I prioritized. Groceries first, because I have run out of everything except frozen peas and one sad onion. I grabbed my reusable bags, slipped on shoes, and walked to the supermarket ten minutes away. On the way, the cold November air slapped my face and woke me up properly. I have decided that I will always walk when the distance is under two kilometers; it makes me feel slightly less guilty about the chocolate I inevitably buy.
Inside the store, I pushed the cart too fast and almost crashed into an elderly lady (sorry!). I have been using the same handwritten shopping list template for years: produce, dairy, protein, pantry, snacks, cleaning stuff. Today I stuck to it religiously because last week I came home with three types of chips and no toilet paper. I weighed sweet potatoes, sniffed melons like my mother taught me, chose the cheapest eggs that were not cracked, and treated myself to a small bar of 85% dark chocolate “for energy.” At the checkout, the cashier scanned everything while I packed like a Tetris champion. Total damage: €73.40. I have spent worse.
Back home, I unpacked everything, wiped the counter that had collected crumbs overnight, and started laundry because the basket was overflowing again. While the machine rumbled, I finally opened my work laptop. Twenty-three messages had become thirty-one. I sighed, put on focus music, and answered the urgent ones first. My boss has asked me three times this month if I can present the Q4 projections tomorrow, and each time I have said “of course” while internally screaming. Today I actually opened the spreadsheet and updated the numbers I have been avoiding for days.
At noon, I paused, made a sandwich with the fresh bread I had just bought, and ate it standing up because sitting felt like wasting time.

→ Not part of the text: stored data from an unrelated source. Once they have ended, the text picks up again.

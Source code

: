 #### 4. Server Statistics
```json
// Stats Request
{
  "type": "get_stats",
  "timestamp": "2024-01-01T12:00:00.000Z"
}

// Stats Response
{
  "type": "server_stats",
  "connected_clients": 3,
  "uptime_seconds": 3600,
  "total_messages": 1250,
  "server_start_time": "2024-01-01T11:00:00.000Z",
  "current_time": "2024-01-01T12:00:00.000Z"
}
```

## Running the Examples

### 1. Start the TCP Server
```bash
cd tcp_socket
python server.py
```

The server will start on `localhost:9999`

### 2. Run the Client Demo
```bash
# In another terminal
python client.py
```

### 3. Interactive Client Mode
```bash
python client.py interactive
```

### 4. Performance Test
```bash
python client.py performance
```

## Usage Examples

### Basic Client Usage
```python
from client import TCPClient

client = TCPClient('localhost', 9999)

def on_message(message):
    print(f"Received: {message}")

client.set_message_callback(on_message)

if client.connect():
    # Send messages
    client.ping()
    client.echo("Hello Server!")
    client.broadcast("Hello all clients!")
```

Then I scrubbed the bathroom until it smelled like lemon and bleach instead of whatever mysterious odor had been living there. I have discovered that cleaning is 90% procrastination and 10% fury, and today the fury won.
By 3 p.m., the laundry was dry, folded, and put away (a personal record). I called the dentist, apologized for the second cancellation, and booked a new slot for next Thursday. The receptionist sounded like she has heard every excuse in the world, but she was kind anyway.
The chair leg still wobbled. I flipped the table upside down, found the loose screw, tightened it with the Allen key I have kept in the “random tools” drawer since 2021, and felt like a proper adult for exactly six seconds.
At 5 p.m., I opened the presentation file again. For the next three hours, I will be adding charts, deleting ugly fonts, rewriting bullet points that have embarrassed me since last quarter, and practicing in front of the mirror like a complete idiot. Tomorrow at 10 a.m., twenty people will watch me explain why our numbers look the way they do. tonight I am pretending I am not nervous.
Around 8, I closed the laptop, cooked pasta with the sauce I have frozen last month, and ate dinner on the couch while watching one episode of that series everyone is talking about. I have promised myself only one, but we both know how this ends.
Before bed, I will set tomorrow’s alarm for 7:30 (more reasonable), water the plants that have survived my neglect, and write three things I am grateful for in my journal because my therapist says it helps, and surprisingly it does.
Tomorrow I will wake up, groan again, and start another day of small ordinary battles. I have done it hundreds of times before, and I will do it hundreds of times again. And somehow, that feels okay.